■ Extracted records ■
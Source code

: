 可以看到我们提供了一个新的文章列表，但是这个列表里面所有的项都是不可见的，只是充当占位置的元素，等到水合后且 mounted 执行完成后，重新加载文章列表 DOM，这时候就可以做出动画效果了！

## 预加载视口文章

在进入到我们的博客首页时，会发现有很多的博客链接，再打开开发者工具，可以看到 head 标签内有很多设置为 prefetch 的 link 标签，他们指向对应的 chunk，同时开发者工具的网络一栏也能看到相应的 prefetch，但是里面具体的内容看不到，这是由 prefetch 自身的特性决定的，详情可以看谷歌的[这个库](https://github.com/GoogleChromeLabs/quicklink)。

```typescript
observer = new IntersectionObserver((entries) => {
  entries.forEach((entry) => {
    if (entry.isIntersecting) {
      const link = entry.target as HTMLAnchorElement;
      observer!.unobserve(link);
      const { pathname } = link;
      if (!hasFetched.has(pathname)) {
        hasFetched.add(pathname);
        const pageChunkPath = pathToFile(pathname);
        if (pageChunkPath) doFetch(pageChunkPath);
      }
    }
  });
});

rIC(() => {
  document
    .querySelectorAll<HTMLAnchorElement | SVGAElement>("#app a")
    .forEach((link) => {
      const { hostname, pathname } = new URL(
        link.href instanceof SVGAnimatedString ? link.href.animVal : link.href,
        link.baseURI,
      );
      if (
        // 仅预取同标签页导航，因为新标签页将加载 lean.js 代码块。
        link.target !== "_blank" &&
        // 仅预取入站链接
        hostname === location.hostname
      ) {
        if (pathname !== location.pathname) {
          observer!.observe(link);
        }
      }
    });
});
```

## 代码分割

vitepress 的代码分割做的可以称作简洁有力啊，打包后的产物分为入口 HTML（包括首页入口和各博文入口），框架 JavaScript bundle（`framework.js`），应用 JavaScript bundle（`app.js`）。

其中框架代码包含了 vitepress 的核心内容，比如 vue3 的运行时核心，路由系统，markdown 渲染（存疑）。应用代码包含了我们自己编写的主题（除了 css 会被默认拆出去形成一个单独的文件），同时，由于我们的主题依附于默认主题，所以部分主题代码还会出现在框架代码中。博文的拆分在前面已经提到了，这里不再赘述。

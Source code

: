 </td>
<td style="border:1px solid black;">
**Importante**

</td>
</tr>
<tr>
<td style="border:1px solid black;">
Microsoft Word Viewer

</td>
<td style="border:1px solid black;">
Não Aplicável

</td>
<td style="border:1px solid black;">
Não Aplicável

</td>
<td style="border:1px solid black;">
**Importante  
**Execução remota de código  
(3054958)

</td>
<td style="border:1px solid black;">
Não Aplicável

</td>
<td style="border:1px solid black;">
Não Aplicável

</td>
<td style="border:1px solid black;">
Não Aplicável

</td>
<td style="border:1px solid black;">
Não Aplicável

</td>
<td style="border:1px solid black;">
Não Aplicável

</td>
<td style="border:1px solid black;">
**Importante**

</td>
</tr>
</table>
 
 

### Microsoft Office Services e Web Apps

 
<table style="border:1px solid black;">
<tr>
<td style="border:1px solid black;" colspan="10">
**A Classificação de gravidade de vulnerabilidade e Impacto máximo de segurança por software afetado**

■ Work request ■
Find the string "Microsoft" in the material above, and report every line where it occurs.

■ Finished task ■
Microsoft Word Viewer
### Microsoft Office Services e Web Apps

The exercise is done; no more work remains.